___ Data extract ___

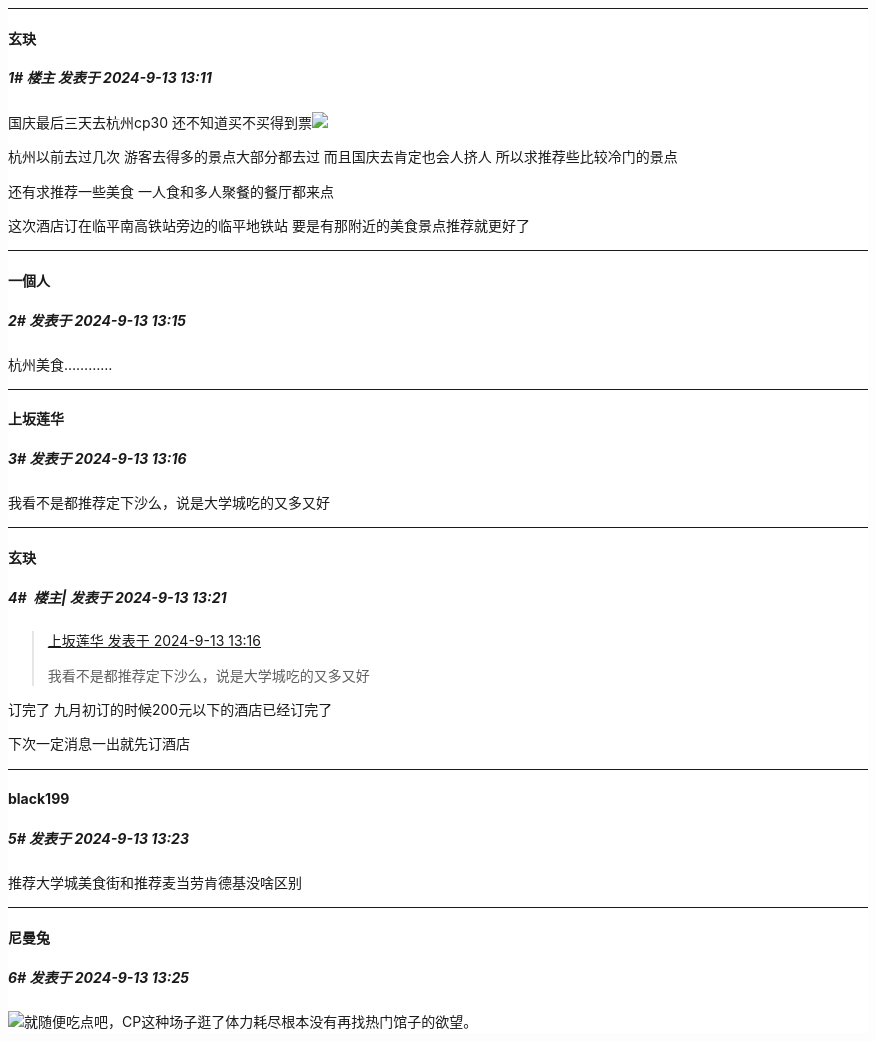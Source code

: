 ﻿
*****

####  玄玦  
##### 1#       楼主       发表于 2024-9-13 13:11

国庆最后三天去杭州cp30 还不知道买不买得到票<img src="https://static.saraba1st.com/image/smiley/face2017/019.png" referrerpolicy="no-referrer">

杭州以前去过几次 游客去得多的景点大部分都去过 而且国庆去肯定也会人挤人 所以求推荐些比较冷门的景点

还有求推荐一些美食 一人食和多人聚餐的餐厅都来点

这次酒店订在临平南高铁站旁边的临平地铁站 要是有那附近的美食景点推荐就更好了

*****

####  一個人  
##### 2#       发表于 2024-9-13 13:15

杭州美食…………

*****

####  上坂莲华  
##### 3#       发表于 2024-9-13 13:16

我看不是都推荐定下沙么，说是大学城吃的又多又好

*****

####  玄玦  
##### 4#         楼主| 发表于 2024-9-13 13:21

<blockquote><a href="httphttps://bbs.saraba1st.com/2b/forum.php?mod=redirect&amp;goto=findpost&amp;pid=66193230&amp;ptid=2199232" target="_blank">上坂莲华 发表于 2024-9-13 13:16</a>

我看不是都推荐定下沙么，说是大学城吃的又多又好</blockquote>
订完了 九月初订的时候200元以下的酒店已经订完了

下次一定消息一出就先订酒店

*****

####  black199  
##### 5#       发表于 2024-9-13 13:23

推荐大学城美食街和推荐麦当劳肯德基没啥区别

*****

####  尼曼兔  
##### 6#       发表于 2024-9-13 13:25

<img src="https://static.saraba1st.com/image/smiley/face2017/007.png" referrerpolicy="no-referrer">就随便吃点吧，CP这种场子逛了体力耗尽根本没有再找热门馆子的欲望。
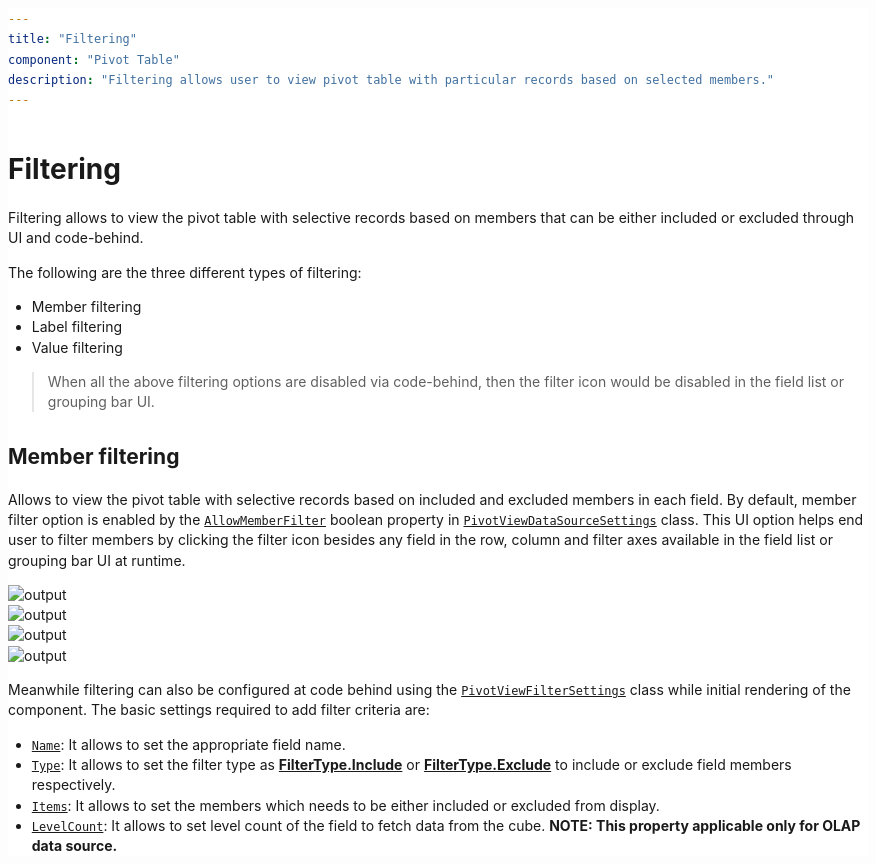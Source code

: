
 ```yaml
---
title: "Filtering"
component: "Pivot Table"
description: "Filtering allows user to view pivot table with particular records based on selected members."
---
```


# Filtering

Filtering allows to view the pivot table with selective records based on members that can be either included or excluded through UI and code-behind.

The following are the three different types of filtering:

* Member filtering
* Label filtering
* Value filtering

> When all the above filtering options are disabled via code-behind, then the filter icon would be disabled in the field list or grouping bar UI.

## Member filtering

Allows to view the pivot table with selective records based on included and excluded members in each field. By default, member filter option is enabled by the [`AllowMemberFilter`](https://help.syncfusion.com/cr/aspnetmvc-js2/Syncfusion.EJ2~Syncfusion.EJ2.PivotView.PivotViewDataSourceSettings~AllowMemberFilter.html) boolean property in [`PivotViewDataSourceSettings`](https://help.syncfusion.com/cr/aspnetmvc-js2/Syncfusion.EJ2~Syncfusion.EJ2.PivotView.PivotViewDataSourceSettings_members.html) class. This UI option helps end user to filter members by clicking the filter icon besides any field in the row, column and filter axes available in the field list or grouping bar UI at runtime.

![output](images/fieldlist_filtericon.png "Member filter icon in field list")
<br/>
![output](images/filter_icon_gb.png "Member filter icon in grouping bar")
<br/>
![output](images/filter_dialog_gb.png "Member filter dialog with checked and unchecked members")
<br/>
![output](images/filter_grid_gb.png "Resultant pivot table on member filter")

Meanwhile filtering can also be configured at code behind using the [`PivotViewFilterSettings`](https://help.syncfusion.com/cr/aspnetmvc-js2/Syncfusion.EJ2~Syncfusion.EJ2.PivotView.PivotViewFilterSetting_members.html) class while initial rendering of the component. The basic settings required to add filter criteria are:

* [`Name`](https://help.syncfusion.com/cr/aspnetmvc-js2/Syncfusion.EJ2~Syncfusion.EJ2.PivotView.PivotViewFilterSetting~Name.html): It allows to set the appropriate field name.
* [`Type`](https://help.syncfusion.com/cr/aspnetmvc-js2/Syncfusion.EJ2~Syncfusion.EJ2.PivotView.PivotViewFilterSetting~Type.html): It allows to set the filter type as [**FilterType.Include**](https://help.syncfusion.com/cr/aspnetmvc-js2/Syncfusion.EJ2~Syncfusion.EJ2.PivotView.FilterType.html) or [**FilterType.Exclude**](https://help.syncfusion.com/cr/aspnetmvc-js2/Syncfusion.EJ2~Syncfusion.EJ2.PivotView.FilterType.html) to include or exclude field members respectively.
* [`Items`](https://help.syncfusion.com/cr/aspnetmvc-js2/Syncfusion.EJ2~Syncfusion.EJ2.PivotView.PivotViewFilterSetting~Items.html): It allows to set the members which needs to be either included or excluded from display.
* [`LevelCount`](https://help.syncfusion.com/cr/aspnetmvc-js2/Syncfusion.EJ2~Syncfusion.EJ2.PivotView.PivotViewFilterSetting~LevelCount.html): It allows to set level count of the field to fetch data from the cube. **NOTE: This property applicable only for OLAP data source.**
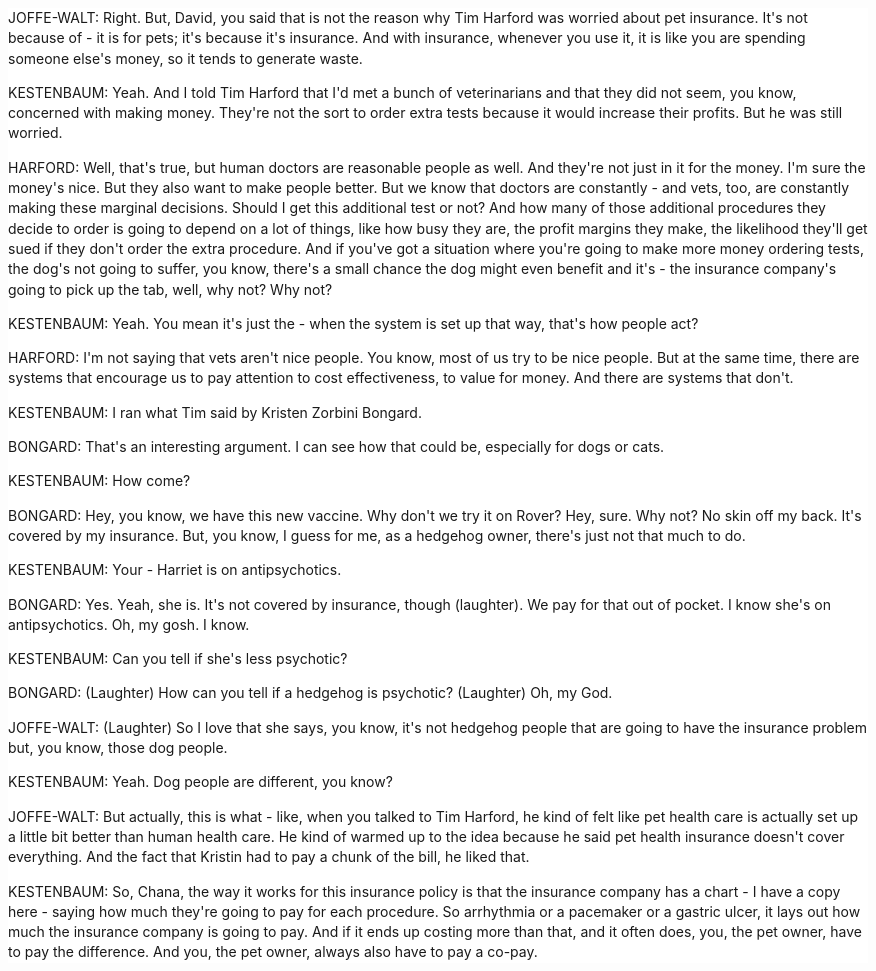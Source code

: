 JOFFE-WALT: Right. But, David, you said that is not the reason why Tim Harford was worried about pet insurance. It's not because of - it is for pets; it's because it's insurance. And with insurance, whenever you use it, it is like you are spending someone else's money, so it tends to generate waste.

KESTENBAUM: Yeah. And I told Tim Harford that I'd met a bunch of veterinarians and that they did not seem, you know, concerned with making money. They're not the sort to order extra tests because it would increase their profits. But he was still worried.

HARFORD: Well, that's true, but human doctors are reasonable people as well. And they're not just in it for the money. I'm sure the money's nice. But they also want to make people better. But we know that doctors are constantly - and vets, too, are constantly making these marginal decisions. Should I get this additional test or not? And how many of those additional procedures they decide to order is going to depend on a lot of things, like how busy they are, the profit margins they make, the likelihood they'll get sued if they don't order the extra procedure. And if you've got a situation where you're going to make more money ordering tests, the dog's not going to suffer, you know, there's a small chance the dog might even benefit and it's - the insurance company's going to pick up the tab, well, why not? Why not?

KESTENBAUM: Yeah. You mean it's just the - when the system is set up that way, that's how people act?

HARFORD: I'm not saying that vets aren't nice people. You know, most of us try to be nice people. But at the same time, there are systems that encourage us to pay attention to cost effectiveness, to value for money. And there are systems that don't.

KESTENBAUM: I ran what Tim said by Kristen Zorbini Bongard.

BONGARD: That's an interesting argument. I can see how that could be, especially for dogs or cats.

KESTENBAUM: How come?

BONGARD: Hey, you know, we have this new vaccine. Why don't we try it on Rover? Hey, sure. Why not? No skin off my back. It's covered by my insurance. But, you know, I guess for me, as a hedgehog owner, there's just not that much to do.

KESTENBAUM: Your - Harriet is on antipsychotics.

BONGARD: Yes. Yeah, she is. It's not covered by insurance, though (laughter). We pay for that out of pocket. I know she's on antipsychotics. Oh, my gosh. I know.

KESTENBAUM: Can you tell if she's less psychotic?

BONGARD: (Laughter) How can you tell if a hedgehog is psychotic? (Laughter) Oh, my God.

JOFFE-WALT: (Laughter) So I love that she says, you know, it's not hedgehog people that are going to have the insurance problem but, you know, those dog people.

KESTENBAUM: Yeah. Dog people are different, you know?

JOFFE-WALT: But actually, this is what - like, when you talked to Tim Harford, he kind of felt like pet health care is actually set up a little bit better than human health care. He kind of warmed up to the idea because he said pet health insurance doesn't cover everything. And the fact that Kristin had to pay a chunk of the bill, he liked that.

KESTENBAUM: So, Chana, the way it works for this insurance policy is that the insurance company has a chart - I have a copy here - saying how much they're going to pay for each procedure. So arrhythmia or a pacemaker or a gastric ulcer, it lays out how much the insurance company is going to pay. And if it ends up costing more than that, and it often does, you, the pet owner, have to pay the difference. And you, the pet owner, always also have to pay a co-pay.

___

__Work task__. Copy all lines from the material that contain "would".

__Expected output__.
> When all the above filtering options are disabled via code-behind, then the filter icon would be disabled in the field list or grouping bar UI.
KESTENBAUM: Yeah. And I told Tim Harford that I'd met a bunch of veterinarians and that they did not seem, you know, concerned with making money. They're not the sort to order extra tests because it would increase their profits. But he was still worried.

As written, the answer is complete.